** Opening DATASET CONTENT block **
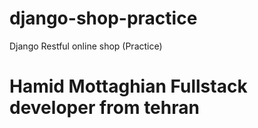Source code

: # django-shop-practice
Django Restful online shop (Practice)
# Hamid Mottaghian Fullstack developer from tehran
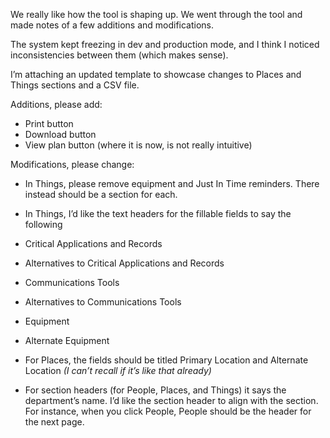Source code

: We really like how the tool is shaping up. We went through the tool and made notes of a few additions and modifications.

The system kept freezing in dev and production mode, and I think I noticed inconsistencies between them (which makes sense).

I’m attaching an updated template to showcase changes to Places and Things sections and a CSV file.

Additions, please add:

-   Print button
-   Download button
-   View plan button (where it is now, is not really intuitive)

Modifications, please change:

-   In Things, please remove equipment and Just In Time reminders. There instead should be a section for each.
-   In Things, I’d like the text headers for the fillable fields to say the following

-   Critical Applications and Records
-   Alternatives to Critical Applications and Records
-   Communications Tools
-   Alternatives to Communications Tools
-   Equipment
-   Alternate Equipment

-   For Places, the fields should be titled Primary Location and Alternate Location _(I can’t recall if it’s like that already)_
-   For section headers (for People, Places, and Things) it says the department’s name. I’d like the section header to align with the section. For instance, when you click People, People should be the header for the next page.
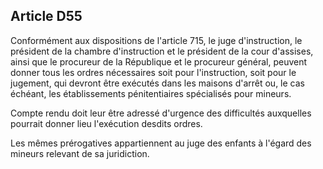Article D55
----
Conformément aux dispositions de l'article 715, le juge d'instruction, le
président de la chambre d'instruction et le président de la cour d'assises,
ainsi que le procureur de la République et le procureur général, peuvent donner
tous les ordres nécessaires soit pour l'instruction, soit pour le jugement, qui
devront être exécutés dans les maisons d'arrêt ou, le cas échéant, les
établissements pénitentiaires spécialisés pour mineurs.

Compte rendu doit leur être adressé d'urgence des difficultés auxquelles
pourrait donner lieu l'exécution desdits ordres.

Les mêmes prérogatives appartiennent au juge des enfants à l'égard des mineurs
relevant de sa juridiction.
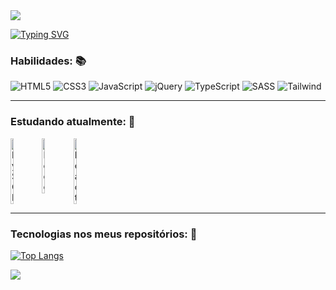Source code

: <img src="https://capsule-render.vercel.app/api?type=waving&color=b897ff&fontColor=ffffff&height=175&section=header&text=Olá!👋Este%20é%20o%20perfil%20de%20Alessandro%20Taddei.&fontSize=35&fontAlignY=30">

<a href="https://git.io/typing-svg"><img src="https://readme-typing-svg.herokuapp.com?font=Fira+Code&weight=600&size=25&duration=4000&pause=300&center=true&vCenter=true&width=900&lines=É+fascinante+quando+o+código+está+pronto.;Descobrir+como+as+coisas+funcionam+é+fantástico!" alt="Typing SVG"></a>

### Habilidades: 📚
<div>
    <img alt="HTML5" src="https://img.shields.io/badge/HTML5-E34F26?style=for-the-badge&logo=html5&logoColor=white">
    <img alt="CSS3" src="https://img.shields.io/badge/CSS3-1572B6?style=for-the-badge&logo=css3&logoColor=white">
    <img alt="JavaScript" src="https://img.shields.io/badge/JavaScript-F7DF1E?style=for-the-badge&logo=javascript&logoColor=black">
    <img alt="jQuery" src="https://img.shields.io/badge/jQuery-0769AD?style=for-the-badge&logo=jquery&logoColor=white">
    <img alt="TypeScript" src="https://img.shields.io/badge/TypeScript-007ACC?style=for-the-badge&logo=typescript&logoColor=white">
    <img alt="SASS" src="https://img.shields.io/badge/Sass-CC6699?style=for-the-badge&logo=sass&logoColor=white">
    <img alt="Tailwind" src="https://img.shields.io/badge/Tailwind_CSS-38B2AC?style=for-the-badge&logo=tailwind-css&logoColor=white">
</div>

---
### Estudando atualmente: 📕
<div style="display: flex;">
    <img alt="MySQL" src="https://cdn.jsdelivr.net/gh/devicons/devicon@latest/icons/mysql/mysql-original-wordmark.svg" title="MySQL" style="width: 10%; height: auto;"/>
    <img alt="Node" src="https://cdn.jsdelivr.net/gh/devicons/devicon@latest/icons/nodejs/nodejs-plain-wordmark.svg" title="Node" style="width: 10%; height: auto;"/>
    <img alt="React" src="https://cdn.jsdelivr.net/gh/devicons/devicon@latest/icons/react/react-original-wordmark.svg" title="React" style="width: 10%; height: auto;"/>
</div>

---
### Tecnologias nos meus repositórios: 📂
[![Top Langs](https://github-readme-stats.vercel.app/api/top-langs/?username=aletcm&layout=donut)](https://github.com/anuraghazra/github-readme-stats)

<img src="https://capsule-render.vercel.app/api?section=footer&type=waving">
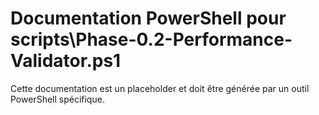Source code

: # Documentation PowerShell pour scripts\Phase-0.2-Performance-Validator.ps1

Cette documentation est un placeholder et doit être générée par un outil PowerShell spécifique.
** Closing DATASET CONTENT block **
## YOUR OBJECTIVE
None of the pictures belong in the copy; transcribe the rest of the data exactly.

## RESPONSE TO THIS TASK
Source code

: # django-shop-practice
Django Restful online shop (Practice)
# Hamid Mottaghian Fullstack developer from tehran
Source code

: We really like how the tool is shaping up. We went through the tool and made notes of a few additions and modifications.

The system kept freezing in dev and production mode, and I think I noticed inconsistencies between them (which makes sense).

I’m attaching an updated template to showcase changes to Places and Things sections and a CSV file.

Additions, please add:

-   Print button
-   Download button
-   View plan button (where it is now, is not really intuitive)

Modifications, please change:

-   In Things, please remove equipment and Just In Time reminders. There instead should be a section for each.
-   In Things, I’d like the text headers for the fillable fields to say the following

-   Critical Applications and Records
-   Alternatives to Critical Applications and Records
-   Communications Tools
-   Alternatives to Communications Tools
-   Equipment
-   Alternate Equipment

-   For Places, the fields should be titled Primary Location and Alternate Location _(I can’t recall if it’s like that already)_
-   For section headers (for People, Places, and Things) it says the department’s name. I’d like the section header to align with the section. For instance, when you click People, People should be the header for the next page.
Article D55
----
Conformément aux dispositions de l'article 715, le juge d'instruction, le
président de la chambre d'instruction et le président de la cour d'assises,
ainsi que le procureur de la République et le procureur général, peuvent donner
tous les ordres nécessaires soit pour l'instruction, soit pour le jugement, qui
devront être exécutés dans les maisons d'arrêt ou, le cas échéant, les
établissements pénitentiaires spécialisés pour mineurs.

Compte rendu doit leur être adressé d'urgence des difficultés auxquelles
pourrait donner lieu l'exécution desdits ordres.

Les mêmes prérogatives appartiennent au juge des enfants à l'égard des mineurs
relevant de sa juridiction.
Source code

: <img src="https://capsule-render.vercel.app/api?type=waving&color=b897ff&fontColor=ffffff&height=175&section=header&text=Olá!👋Este%20é%20o%20perfil%20de%20Alessandro%20Taddei.&fontSize=35&fontAlignY=30">

<a href="https://git.io/typing-svg"><img src="https://readme-typing-svg.herokuapp.com?font=Fira+Code&weight=600&size=25&duration=4000&pause=300&center=true&vCenter=true&width=900&lines=É+fascinante+quando+o+código+está+pronto.;Descobrir+como+as+coisas+funcionam+é+fantástico!" alt="Typing SVG"></a>

### Habilidades: 📚
<div>
    <img alt="HTML5" src="https://img.shields.io/badge/HTML5-E34F26?style=for-the-badge&logo=html5&logoColor=white">
    <img alt="CSS3" src="https://img.shields.io/badge/CSS3-1572B6?style=for-the-badge&logo=css3&logoColor=white">
    <img alt="JavaScript" src="https://img.shields.io/badge/JavaScript-F7DF1E?style=for-the-badge&logo=javascript&logoColor=black">
    <img alt="jQuery" src="https://img.shields.io/badge/jQuery-0769AD?style=for-the-badge&logo=jquery&logoColor=white">
    <img alt="TypeScript" src="https://img.shields.io/badge/TypeScript-007ACC?style=for-the-badge&logo=typescript&logoColor=white">
    <img alt="SASS" src="https://img.shields.io/badge/Sass-CC6699?style=for-the-badge&logo=sass&logoColor=white">
    <img alt="Tailwind" src="https://img.shields.io/badge/Tailwind_CSS-38B2AC?style=for-the-badge&logo=tailwind-css&logoColor=white">
</div>

---
### Estudando atualmente: 📕
<div style="display: flex;">
    <img alt="MySQL" src="https://cdn.jsdelivr.net/gh/devicons/devicon@latest/icons/mysql/mysql-original-wordmark.svg" title="MySQL" style="width: 10%; height: auto;"/>
    <img alt="Node" src="https://cdn.jsdelivr.net/gh/devicons/devicon@latest/icons/nodejs/nodejs-plain-wordmark.svg" title="Node" style="width: 10%; height: auto;"/>
    <img alt="React" src="https://cdn.jsdelivr.net/gh/devicons/devicon@latest/icons/react/react-original-wordmark.svg" title="React" style="width: 10%; height: auto;"/>
</div>

---
### Tecnologias nos meus repositórios: 📂
[![Top Langs](https://github-readme-stats.vercel.app/api/top-langs/?username=aletcm&layout=donut)](https://github.com/anuraghazra/github-readme-stats)

<img src="https://capsule-render.vercel.app/api?section=footer&type=waving">
Source code

: # Documentation PowerShell pour scripts\Phase-0.2-Performance-Validator.ps1

Cette documentation est un placeholder et doit être générée par un outil PowerShell spécifique.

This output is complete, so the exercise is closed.